Work to be completed: The listing below is to be given again in full and word for word, without its images.

Dataset:
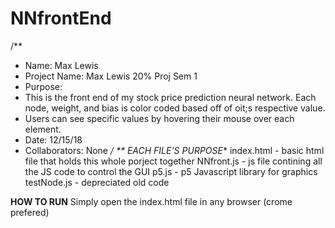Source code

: # NNfrontEnd
/**
 * Name: Max Lewis
 * Project Name: Max Lewis 20% Proj Sem 1
 * Purpose: 
 * This is the front end of my stock price prediction neural network. Each node, weight, and bias is color coded based off of oit;s respective value. 
 * Users can see specific values by hovering their mouse over each element.  
 * Date: 12/15/18
 * Collaborators: None
 */
 ** EACH FILE'S PURPOSE**
 index.html - basic html file that holds this whole porject together
 NNfront.js - js file contining all the JS code to control the GUI
p5.js - p5 Javascript library for graphics
testNode.js - depreciated old code

 **HOW TO RUN**
 Simply open the index.html file in any browser (crome prefered)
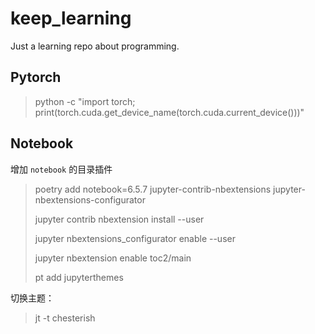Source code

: # keep_learning

Just a learning repo about programming.

## Pytorch

> python -c "import torch; print(torch.cuda.get_device_name(torch.cuda.current_device()))"
>

## Notebook

增加 `notebook` 的目录插件
> poetry add notebook=6.5.7 jupyter-contrib-nbextensions jupyter-nbextensions-configurator
>
> jupyter contrib nbextension install --user
>
> jupyter nbextensions_configurator enable --user
>
> jupyter nbextension enable toc2/main
>
> pt add jupyterthemes
>

切换主题：
> jt -t chesterish
> 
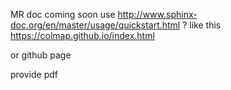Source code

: MR doc coming soon
use http://www.sphinx-doc.org/en/master/usage/quickstart.html ?
like this https://colmap.github.io/index.html

or github page

provide pdf
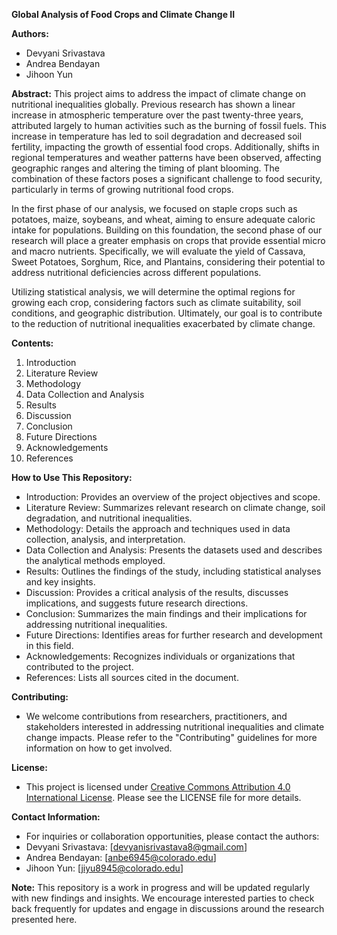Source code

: **Global Analysis of Food Crops and Climate Change II**

**Authors:**
- Devyani Srivastava
- Andrea Bendayan
- Jihoon Yun


**Abstract:**
This project aims to address the impact of climate change on nutritional inequalities globally. Previous research has shown a linear increase in atmospheric temperature over the past twenty-three years, attributed largely to human activities such as the burning of fossil fuels. This increase in temperature has led to soil degradation and decreased soil fertility, impacting the growth of essential food crops. Additionally, shifts in regional temperatures and weather patterns have been observed, affecting geographic ranges and altering the timing of plant blooming. The combination of these factors poses a significant challenge to food security, particularly in terms of growing nutritional food crops.

In the first phase of our analysis, we focused on staple crops such as potatoes, maize, soybeans, and wheat, aiming to ensure adequate caloric intake for populations. Building on this foundation, the second phase of our research will place a greater emphasis on crops that provide essential micro and macro nutrients. Specifically, we will evaluate the yield of Cassava, Sweet Potatoes, Sorghum, Rice, and Plantains, considering their potential to address nutritional deficiencies across different populations.

Utilizing statistical analysis, we will determine the optimal regions for growing each crop, considering factors such as climate suitability, soil conditions, and geographic distribution. Ultimately, our goal is to contribute to the reduction of nutritional inequalities exacerbated by climate change.

**Contents:**
1. Introduction
2. Literature Review
3. Methodology
4. Data Collection and Analysis
5. Results
6. Discussion
7. Conclusion
8. Future Directions
9. Acknowledgements
10. References

**How to Use This Repository:**
- Introduction: Provides an overview of the project objectives and scope.
- Literature Review: Summarizes relevant research on climate change, soil degradation, and nutritional inequalities.
- Methodology: Details the approach and techniques used in data collection, analysis, and interpretation.
- Data Collection and Analysis: Presents the datasets used and describes the analytical methods employed.
- Results: Outlines the findings of the study, including statistical analyses and key insights.
- Discussion: Provides a critical analysis of the results, discusses implications, and suggests future research directions.
- Conclusion: Summarizes the main findings and their implications for addressing nutritional inequalities.
- Future Directions: Identifies areas for further research and development in this field.
- Acknowledgements: Recognizes individuals or organizations that contributed to the project.
- References: Lists all sources cited in the document.

**Contributing:**
- We welcome contributions from researchers, practitioners, and stakeholders interested in addressing nutritional inequalities and climate change impacts. Please refer to the "Contributing" guidelines for more information on how to get involved.

**License:**
- This project is licensed under [Creative Commons Attribution 4.0 International License](https://creativecommons.org/licenses/by/4.0/). Please see the LICENSE file for more details.

**Contact Information:**
- For inquiries or collaboration opportunities, please contact the authors:
 - Devyani Srivastava: [devyanisrivastava8@gmail.com]
  - Andrea Bendayan: [anbe6945@colorado.edu]
  - Jihoon Yun: [jiyu8945@colorado.edu]
  

**Note:** This repository is a work in progress and will be updated regularly with new findings and insights. We encourage interested parties to check back frequently for updates and engage in discussions around the research presented here.
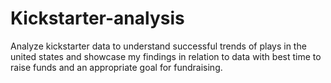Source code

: # Kickstarter-analysis
Analyze kickstarter data to understand successful trends of plays in the united states and showcase my findings in relation to data with best time to raise funds and an appropriate goal for fundraising. 
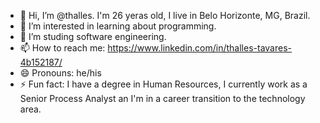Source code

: - 👋 Hi, I’m @thalles. I'm 26 yeras old, I live in Belo Horizonte, MG, Brazil.
- 👀 I’m interested in learning about programming.
- 🌱 I’m studing software engineering.
- 📫 How to reach me: https://www.linkedin.com/in/thalles-tavares-4b152187/ 
- 😄 Pronouns: he/his
- ⚡ Fun fact: I have a degree in Human Resources, I currently work as a Senior Process Analyst an I'm in a career transition to the technology area.

<!---
thavarees/thavarees is a ✨ special ✨ repository because its `README.md` (this file) appears on your GitHub profile.
You can click the Preview link to take a look at your changes.
--->
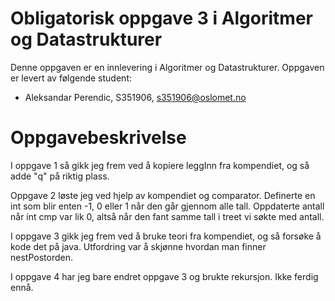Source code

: # Obligatorisk oppgave 3 i Algoritmer og Datastrukturer

Denne oppgaven er en innlevering i Algoritmer og Datastrukturer. 
Oppgaven er levert av følgende student:
* Aleksandar Perendic, S351906, s351906@oslomet.no


# Oppgavebeskrivelse

I oppgave 1 så gikk jeg frem ved å kopiere leggInn fra kompendiet, og så adde "q" på riktig plass.

Oppgave 2 løste jeg ved hjelp av kompendiet og comparator. Definerte en int som blir enten -1, 0 eller 1 når den går gjennom alle tall. Oppdaterte antall når int cmp var lik 0, altså når den fant samme tall i treet vi søkte med antall. 

I oppgave 3 gikk jeg frem ved å bruke teori fra kompendiet, og så forsøke å kode det på java. Utfordring var å skjønne hvordan man finner nestPostorden. 

I oppgave 4 har jeg bare endret oppgave 3 og brukte rekursjon. Ikke ferdig ennå.
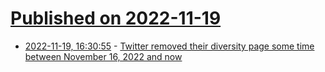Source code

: # [Published on 2022-11-19](index.md)

* [2022-11-19, 16:30:55](https://news.ycombinator.com/item?id=33671595) - [Twitter removed their diversity page some time between November 16, 2022 and now](http://web.archive.org/web/20221111021313/https://careers.twitter.com/en/diversity.html)
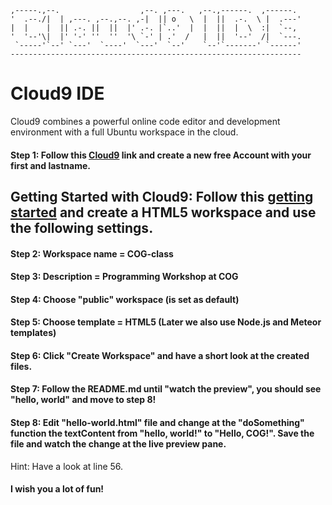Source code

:     ,-----.,--.                  ,--. ,---.   ,--.,------.  ,------.
    '  .--./|  | ,---. ,--.,--. ,-|  || o   \  |  ||  .-.  \ |  .---'
    |  |    |  || .-. ||  ||  |' .-. |`..'  |  |  ||  |  \  :|  `--, 
    '  '--'\|  |' '-' ''  ''  '\ `-' | .'  /   |  ||  '--'  /|  `---.
     `-----'`--' `---'  `----'  `---'  `--'    `--'`-------' `------'
    ----------------------------------------------------------------- 
    
# Cloud9 IDE
Cloud9 combines a powerful online code editor and development environment with a full Ubuntu workspace in the cloud.

#### Step 1: Follow this [Cloud9](https://c9.io/) link and create a new free Account with your first and lastname.

## Getting Started with Cloud9: Follow this [getting started](https://docs.c9.io/docs/getting-started) and create a HTML5 workspace and use the following settings.
#### Step 2: Workspace name = COG-class
#### Step 3: Description = Programming Workshop at COG
#### Step 4: Choose "public" workspace (is set as default)
#### Step 5: Choose template = HTML5 (Later we also use Node.js and Meteor templates)
#### Step 6: Click "Create Workspace" and have a short look at the created files. 
#### Step 7: Follow the README.md until "watch the preview", you should see "hello, world" and move to step 8!
#### Step 8: Edit "hello-world.html" file and change at the "doSomething" function the textContent from "hello, world!" to "Hello, COG!". Save the file and watch the change at the live preview pane.
Hint: Have a look at line 56.

#### I wish you a lot of fun!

Task response:
Source code

: # NNfrontEnd
/**
 * Name: Max Lewis
 * Project Name: Max Lewis 20% Proj Sem 1
 * Purpose: 
 * This is the front end of my stock price prediction neural network. Each node, weight, and bias is color coded based off of oit;s respective value. 
 * Users can see specific values by hovering their mouse over each element.  
 * Date: 12/15/18
 * Collaborators: None
 */
 ** EACH FILE'S PURPOSE**
 index.html - basic html file that holds this whole porject together
 NNfront.js - js file contining all the JS code to control the GUI
p5.js - p5 Javascript library for graphics
testNode.js - depreciated old code

 **HOW TO RUN**
 Simply open the index.html file in any browser (crome prefered)
Source code

: # keep_learning

Just a learning repo about programming.

## Pytorch

> python -c "import torch; print(torch.cuda.get_device_name(torch.cuda.current_device()))"
>

## Notebook

增加 `notebook` 的目录插件
> poetry add notebook=6.5.7 jupyter-contrib-nbextensions jupyter-nbextensions-configurator
>
> jupyter contrib nbextension install --user
>
> jupyter nbextensions_configurator enable --user
>
> jupyter nbextension enable toc2/main
>
> pt add jupyterthemes
>

切换主题：
> jt -t chesterish
> 
Source code

: MR doc coming soon
use http://www.sphinx-doc.org/en/master/usage/quickstart.html ?
like this https://colmap.github.io/index.html

or github page

provide pdf
Source code

: **Global Analysis of Food Crops and Climate Change II**

**Authors:**
- Devyani Srivastava
- Andrea Bendayan
- Jihoon Yun


**Abstract:**
This project aims to address the impact of climate change on nutritional inequalities globally. Previous research has shown a linear increase in atmospheric temperature over the past twenty-three years, attributed largely to human activities such as the burning of fossil fuels. This increase in temperature has led to soil degradation and decreased soil fertility, impacting the growth of essential food crops. Additionally, shifts in regional temperatures and weather patterns have been observed, affecting geographic ranges and altering the timing of plant blooming. The combination of these factors poses a significant challenge to food security, particularly in terms of growing nutritional food crops.

In the first phase of our analysis, we focused on staple crops such as potatoes, maize, soybeans, and wheat, aiming to ensure adequate caloric intake for populations. Building on this foundation, the second phase of our research will place a greater emphasis on crops that provide essential micro and macro nutrients. Specifically, we will evaluate the yield of Cassava, Sweet Potatoes, Sorghum, Rice, and Plantains, considering their potential to address nutritional deficiencies across different populations.

Utilizing statistical analysis, we will determine the optimal regions for growing each crop, considering factors such as climate suitability, soil conditions, and geographic distribution. Ultimately, our goal is to contribute to the reduction of nutritional inequalities exacerbated by climate change.

**Contents:**
1. Introduction
2. Literature Review
3. Methodology
4. Data Collection and Analysis
5. Results
6. Discussion
7. Conclusion
8. Future Directions
9. Acknowledgements
10. References

**How to Use This Repository:**
- Introduction: Provides an overview of the project objectives and scope.
- Literature Review: Summarizes relevant research on climate change, soil degradation, and nutritional inequalities.
- Methodology: Details the approach and techniques used in data collection, analysis, and interpretation.
- Data Collection and Analysis: Presents the datasets used and describes the analytical methods employed.
- Results: Outlines the findings of the study, including statistical analyses and key insights.
- Discussion: Provides a critical analysis of the results, discusses implications, and suggests future research directions.
- Conclusion: Summarizes the main findings and their implications for addressing nutritional inequalities.
- Future Directions: Identifies areas for further research and development in this field.
- Acknowledgements: Recognizes individuals or organizations that contributed to the project.
- References: Lists all sources cited in the document.

**Contributing:**
- We welcome contributions from researchers, practitioners, and stakeholders interested in addressing nutritional inequalities and climate change impacts. Please refer to the "Contributing" guidelines for more information on how to get involved.

**License:**
- This project is licensed under [Creative Commons Attribution 4.0 International License](https://creativecommons.org/licenses/by/4.0/). Please see the LICENSE file for more details.

**Contact Information:**
- For inquiries or collaboration opportunities, please contact the authors:
 - Devyani Srivastava: [devyanisrivastava8@gmail.com]
  - Andrea Bendayan: [anbe6945@colorado.edu]
  - Jihoon Yun: [jiyu8945@colorado.edu]
  

**Note:** This repository is a work in progress and will be updated regularly with new findings and insights. We encourage interested parties to check back frequently for updates and engage in discussions around the research presented here.
Source code

: # Kickstarter-analysis
Analyze kickstarter data to understand successful trends of plays in the united states and showcase my findings in relation to data with best time to raise funds and an appropriate goal for fundraising. 
Source code

: - 👋 Hi, I’m @thalles. I'm 26 yeras old, I live in Belo Horizonte, MG, Brazil.
- 👀 I’m interested in learning about programming.
- 🌱 I’m studing software engineering.
- 📫 How to reach me: https://www.linkedin.com/in/thalles-tavares-4b152187/ 
- 😄 Pronouns: he/his
- ⚡ Fun fact: I have a degree in Human Resources, I currently work as a Senior Process Analyst an I'm in a career transition to the technology area.

<!---
thavarees/thavarees is a ✨ special ✨ repository because its `README.md` (this file) appears on your GitHub profile.
You can click the Preview link to take a look at your changes.
--->
Source code

: # Obligatorisk oppgave 3 i Algoritmer og Datastrukturer

Denne oppgaven er en innlevering i Algoritmer og Datastrukturer. 
Oppgaven er levert av følgende student:
* Aleksandar Perendic, S351906, s351906@oslomet.no


# Oppgavebeskrivelse

I oppgave 1 så gikk jeg frem ved å kopiere leggInn fra kompendiet, og så adde "q" på riktig plass.

Oppgave 2 løste jeg ved hjelp av kompendiet og comparator. Definerte en int som blir enten -1, 0 eller 1 når den går gjennom alle tall. Oppdaterte antall når int cmp var lik 0, altså når den fant samme tall i treet vi søkte med antall. 

I oppgave 3 gikk jeg frem ved å bruke teori fra kompendiet, og så forsøke å kode det på java. Utfordring var å skjønne hvordan man finner nestPostorden. 

I oppgave 4 har jeg bare endret oppgave 3 og brukte rekursjon. Ikke ferdig ennå.
Source code

: # [Published on 2022-11-19](index.md)

* [2022-11-19, 16:30:55](https://news.ycombinator.com/item?id=33671595) - [Twitter removed their diversity page some time between November 16, 2022 and now](http://web.archive.org/web/20221111021313/https://careers.twitter.com/en/diversity.html)
Source code

:     ,-----.,--.                  ,--. ,---.   ,--.,------.  ,------.
    '  .--./|  | ,---. ,--.,--. ,-|  || o   \  |  ||  .-.  \ |  .---'
    |  |    |  || .-. ||  ||  |' .-. |`..'  |  |  ||  |  \  :|  `--, 
    '  '--'\|  |' '-' ''  ''  '\ `-' | .'  /   |  ||  '--'  /|  `---.
     `-----'`--' `---'  `----'  `---'  `--'    `--'`-------' `------'
    ----------------------------------------------------------------- 
    
# Cloud9 IDE
Cloud9 combines a powerful online code editor and development environment with a full Ubuntu workspace in the cloud.

#### Step 1: Follow this [Cloud9](https://c9.io/) link and create a new free Account with your first and lastname.

## Getting Started with Cloud9: Follow this [getting started](https://docs.c9.io/docs/getting-started) and create a HTML5 workspace and use the following settings.
#### Step 2: Workspace name = COG-class
#### Step 3: Description = Programming Workshop at COG
#### Step 4: Choose "public" workspace (is set as default)
#### Step 5: Choose template = HTML5 (Later we also use Node.js and Meteor templates)
#### Step 6: Click "Create Workspace" and have a short look at the created files. 
#### Step 7: Follow the README.md until "watch the preview", you should see "hello, world" and move to step 8!
#### Step 8: Edit "hello-world.html" file and change at the "doSomething" function the textContent from "hello, world!" to "Hello, COG!". Save the file and watch the change at the live preview pane.
Hint: Have a look at line 56.

#### I wish you a lot of fun!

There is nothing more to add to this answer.